* [Task to complete]:
Range to copy from the entries below: the line containing "pull request if you'd like to help out!" through the line containing "Vulnerabilities can be", inclusive. Retype only those lines, exactly, without any images.
▼
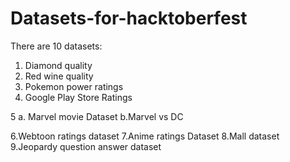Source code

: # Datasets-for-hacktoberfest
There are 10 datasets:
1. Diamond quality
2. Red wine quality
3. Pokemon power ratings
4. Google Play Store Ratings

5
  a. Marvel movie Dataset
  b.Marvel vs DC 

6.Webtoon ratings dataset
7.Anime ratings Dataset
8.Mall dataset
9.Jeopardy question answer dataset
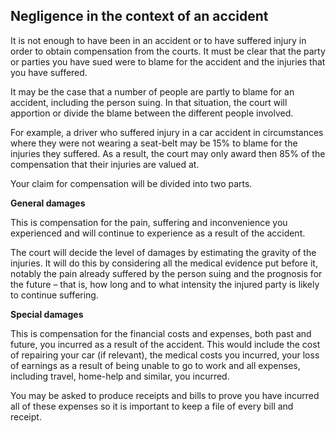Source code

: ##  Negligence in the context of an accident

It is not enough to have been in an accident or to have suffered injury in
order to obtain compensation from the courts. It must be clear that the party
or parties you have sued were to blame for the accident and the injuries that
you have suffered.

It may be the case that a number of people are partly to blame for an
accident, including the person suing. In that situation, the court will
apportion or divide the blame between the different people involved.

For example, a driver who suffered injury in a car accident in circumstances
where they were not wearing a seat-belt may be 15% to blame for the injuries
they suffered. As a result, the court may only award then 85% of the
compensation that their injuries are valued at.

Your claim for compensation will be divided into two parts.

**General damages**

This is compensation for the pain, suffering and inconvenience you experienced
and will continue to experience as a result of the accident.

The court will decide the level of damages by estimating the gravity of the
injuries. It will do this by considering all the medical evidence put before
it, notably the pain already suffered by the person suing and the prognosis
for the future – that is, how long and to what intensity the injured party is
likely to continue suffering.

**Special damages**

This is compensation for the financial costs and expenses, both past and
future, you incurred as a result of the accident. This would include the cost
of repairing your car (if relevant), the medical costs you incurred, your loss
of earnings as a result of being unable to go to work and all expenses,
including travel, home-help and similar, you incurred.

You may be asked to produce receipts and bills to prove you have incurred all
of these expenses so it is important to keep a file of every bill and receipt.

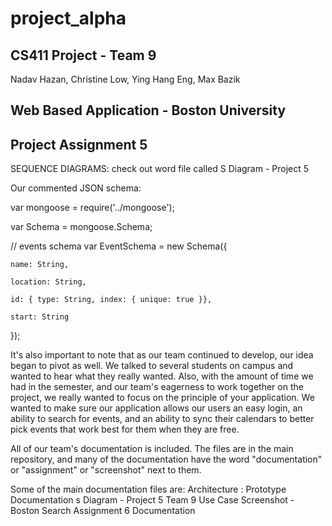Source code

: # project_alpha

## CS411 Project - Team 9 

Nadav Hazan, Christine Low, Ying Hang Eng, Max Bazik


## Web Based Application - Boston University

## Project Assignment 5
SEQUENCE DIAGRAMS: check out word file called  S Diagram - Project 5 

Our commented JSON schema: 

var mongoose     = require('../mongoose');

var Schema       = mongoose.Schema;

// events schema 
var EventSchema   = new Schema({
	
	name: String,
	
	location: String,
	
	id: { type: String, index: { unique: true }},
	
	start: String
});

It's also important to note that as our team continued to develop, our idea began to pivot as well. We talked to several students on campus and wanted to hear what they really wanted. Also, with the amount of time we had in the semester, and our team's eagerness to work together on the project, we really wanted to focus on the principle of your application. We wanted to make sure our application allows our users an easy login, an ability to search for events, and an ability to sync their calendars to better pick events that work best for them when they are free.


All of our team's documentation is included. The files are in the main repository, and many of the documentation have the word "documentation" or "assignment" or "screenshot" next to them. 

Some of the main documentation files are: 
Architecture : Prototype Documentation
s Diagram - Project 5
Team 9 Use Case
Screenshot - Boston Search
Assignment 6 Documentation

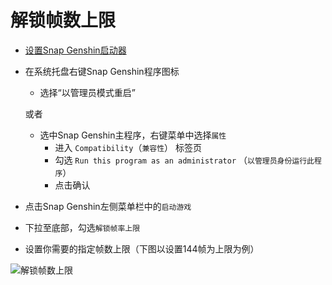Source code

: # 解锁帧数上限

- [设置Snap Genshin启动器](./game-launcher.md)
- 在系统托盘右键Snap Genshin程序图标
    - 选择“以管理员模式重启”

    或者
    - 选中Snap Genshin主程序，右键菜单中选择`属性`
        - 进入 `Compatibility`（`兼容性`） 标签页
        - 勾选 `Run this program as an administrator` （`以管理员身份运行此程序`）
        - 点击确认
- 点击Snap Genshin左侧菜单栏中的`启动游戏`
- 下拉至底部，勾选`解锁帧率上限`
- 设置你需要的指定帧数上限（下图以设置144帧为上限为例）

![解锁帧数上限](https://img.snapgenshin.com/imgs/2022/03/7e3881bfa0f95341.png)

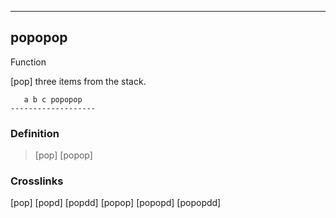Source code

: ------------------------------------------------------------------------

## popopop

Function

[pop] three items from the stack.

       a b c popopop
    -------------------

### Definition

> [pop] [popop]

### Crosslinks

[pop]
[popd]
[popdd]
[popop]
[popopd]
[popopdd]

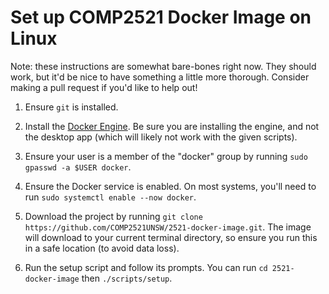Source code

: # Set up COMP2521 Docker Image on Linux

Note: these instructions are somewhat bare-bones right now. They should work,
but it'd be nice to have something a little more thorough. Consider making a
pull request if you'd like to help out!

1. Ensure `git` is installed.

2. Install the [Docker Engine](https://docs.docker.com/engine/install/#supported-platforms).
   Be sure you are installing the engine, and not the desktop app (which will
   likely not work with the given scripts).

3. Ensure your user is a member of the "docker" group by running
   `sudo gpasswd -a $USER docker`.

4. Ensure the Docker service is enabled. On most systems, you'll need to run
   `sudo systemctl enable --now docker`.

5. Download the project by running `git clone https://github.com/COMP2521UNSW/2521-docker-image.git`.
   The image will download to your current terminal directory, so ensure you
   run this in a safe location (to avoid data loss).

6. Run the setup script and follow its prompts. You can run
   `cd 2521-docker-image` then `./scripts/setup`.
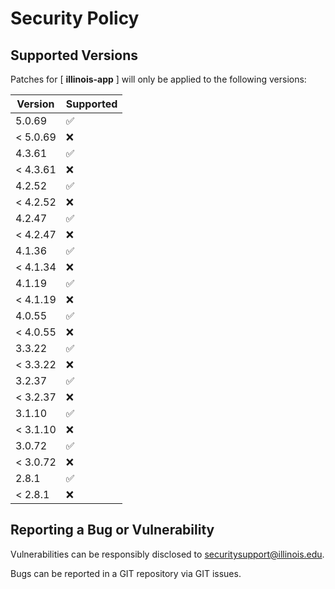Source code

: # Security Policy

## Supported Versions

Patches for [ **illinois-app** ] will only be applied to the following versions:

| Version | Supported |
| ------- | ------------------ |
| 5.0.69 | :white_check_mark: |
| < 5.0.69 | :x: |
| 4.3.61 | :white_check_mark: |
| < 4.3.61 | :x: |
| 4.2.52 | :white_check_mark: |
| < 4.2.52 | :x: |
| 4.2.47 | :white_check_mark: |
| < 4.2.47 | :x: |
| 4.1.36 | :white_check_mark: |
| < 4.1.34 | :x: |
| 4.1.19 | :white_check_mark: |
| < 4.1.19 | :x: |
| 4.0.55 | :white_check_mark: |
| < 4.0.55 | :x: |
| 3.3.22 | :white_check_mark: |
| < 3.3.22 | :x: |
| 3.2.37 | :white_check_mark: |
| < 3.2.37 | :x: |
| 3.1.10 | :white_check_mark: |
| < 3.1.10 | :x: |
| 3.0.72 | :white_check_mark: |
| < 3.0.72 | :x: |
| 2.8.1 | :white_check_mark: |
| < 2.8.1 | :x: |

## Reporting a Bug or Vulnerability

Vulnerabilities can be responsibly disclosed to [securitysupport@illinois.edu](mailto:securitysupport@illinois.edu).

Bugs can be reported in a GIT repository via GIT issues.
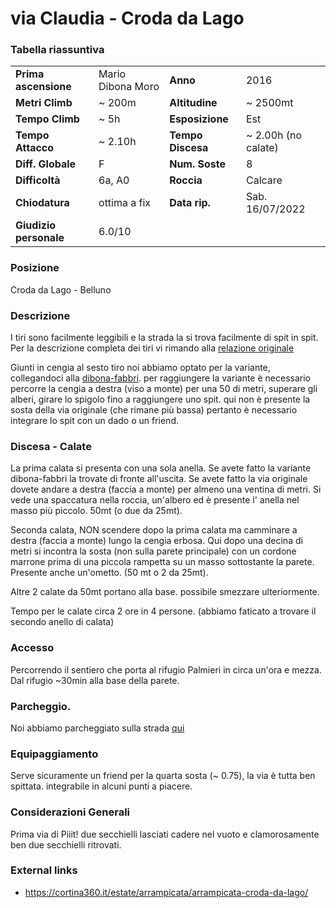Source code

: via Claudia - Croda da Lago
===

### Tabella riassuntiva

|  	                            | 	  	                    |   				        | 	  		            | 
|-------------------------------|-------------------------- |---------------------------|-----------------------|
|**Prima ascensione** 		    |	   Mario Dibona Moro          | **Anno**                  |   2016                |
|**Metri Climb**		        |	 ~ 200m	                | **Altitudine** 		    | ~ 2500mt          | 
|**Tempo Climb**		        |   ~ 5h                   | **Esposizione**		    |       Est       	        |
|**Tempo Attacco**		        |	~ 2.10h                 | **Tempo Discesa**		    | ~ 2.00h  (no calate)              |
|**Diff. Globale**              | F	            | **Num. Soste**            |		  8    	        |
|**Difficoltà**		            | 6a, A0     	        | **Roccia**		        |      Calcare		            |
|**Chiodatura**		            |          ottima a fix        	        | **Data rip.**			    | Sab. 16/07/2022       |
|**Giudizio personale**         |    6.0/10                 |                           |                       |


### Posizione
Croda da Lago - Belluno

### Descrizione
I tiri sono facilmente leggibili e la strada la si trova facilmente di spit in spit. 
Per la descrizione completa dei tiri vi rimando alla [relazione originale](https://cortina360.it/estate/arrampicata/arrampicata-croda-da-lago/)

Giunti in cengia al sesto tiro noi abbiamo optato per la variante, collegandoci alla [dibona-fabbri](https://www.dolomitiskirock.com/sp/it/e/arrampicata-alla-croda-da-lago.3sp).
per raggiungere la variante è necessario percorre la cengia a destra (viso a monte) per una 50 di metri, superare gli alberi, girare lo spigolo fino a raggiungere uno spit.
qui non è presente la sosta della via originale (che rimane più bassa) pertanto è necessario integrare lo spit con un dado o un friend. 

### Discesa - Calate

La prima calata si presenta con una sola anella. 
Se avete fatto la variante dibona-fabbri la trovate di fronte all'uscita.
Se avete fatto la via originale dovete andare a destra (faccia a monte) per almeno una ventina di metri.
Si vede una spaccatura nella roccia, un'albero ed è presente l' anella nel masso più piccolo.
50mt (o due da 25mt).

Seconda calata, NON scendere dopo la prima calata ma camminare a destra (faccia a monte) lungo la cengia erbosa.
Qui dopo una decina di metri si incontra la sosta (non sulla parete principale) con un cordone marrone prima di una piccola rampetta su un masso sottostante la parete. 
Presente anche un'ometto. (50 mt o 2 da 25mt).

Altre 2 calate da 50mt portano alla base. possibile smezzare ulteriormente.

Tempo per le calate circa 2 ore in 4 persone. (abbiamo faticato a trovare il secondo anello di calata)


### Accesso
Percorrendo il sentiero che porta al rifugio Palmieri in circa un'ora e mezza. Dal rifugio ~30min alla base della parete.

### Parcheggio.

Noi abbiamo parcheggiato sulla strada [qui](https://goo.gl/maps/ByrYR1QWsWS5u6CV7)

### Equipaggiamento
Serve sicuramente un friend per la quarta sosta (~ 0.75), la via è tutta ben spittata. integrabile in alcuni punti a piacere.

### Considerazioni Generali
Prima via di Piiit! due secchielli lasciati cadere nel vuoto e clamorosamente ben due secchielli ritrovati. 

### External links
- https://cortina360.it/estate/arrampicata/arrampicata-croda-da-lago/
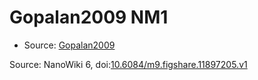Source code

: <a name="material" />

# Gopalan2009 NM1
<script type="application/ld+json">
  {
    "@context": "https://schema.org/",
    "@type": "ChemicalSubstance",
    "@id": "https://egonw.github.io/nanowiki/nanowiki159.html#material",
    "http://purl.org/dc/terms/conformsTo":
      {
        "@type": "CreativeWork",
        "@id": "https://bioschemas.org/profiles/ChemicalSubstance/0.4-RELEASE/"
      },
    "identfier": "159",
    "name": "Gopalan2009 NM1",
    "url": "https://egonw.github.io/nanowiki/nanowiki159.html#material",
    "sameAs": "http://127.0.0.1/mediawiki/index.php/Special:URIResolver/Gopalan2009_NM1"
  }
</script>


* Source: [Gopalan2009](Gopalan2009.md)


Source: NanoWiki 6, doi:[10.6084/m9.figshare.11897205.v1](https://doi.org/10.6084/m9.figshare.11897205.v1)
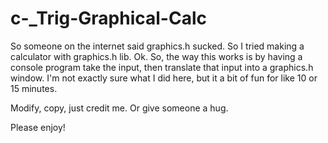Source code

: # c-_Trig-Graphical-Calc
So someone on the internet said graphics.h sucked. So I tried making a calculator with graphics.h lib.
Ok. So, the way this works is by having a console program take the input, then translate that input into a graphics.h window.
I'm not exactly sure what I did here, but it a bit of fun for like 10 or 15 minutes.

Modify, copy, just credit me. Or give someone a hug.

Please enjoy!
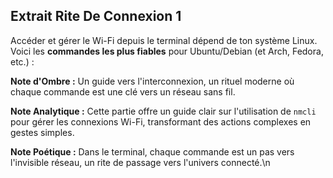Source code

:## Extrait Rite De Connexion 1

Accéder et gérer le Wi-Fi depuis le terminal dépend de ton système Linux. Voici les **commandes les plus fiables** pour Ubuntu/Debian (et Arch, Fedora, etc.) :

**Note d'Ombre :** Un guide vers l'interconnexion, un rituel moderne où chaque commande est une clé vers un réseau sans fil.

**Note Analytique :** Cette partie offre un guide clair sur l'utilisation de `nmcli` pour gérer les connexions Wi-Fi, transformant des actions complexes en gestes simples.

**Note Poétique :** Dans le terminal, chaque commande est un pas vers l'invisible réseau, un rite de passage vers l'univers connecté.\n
▲
* [Task answer]:
pull request if you'd like to help out!

1. Ensure `git` is installed.

2. Install the [Docker Engine](https://docs.docker.com/engine/install/#supported-platforms).
   Be sure you are installing the engine, and not the desktop app (which will
   likely not work with the given scripts).

3. Ensure your user is a member of the "docker" group by running
   `sudo gpasswd -a $USER docker`.

4. Ensure the Docker service is enabled. On most systems, you'll need to run
   `sudo systemctl enable --now docker`.

5. Download the project by running `git clone https://github.com/COMP2521UNSW/2521-docker-image.git`.
   The image will download to your current terminal directory, so ensure you
   run this in a safe location (to avoid data loss).

6. Run the setup script and follow its prompts. You can run
   `cd 2521-docker-image` then `./scripts/setup`.
Source code

: # Security Policy

## Supported Versions

Patches for [ **illinois-app** ] will only be applied to the following versions:

| Version | Supported |
| ------- | ------------------ |
| 5.0.69 | :white_check_mark: |
| < 5.0.69 | :x: |
| 4.3.61 | :white_check_mark: |
| < 4.3.61 | :x: |
| 4.2.52 | :white_check_mark: |
| < 4.2.52 | :x: |
| 4.2.47 | :white_check_mark: |
| < 4.2.47 | :x: |
| 4.1.36 | :white_check_mark: |
| < 4.1.34 | :x: |
| 4.1.19 | :white_check_mark: |
| < 4.1.19 | :x: |
| 4.0.55 | :white_check_mark: |
| < 4.0.55 | :x: |
| 3.3.22 | :white_check_mark: |
| < 3.3.22 | :x: |
| 3.2.37 | :white_check_mark: |
| < 3.2.37 | :x: |
| 3.1.10 | :white_check_mark: |
| < 3.1.10 | :x: |
| 3.0.72 | :white_check_mark: |
| < 3.0.72 | :x: |
| 2.8.1 | :white_check_mark: |
| < 2.8.1 | :x: |

## Reporting a Bug or Vulnerability

Vulnerabilities can be responsibly disclosed to [securitysupport@illinois.edu](mailto:securitysupport@illinois.edu).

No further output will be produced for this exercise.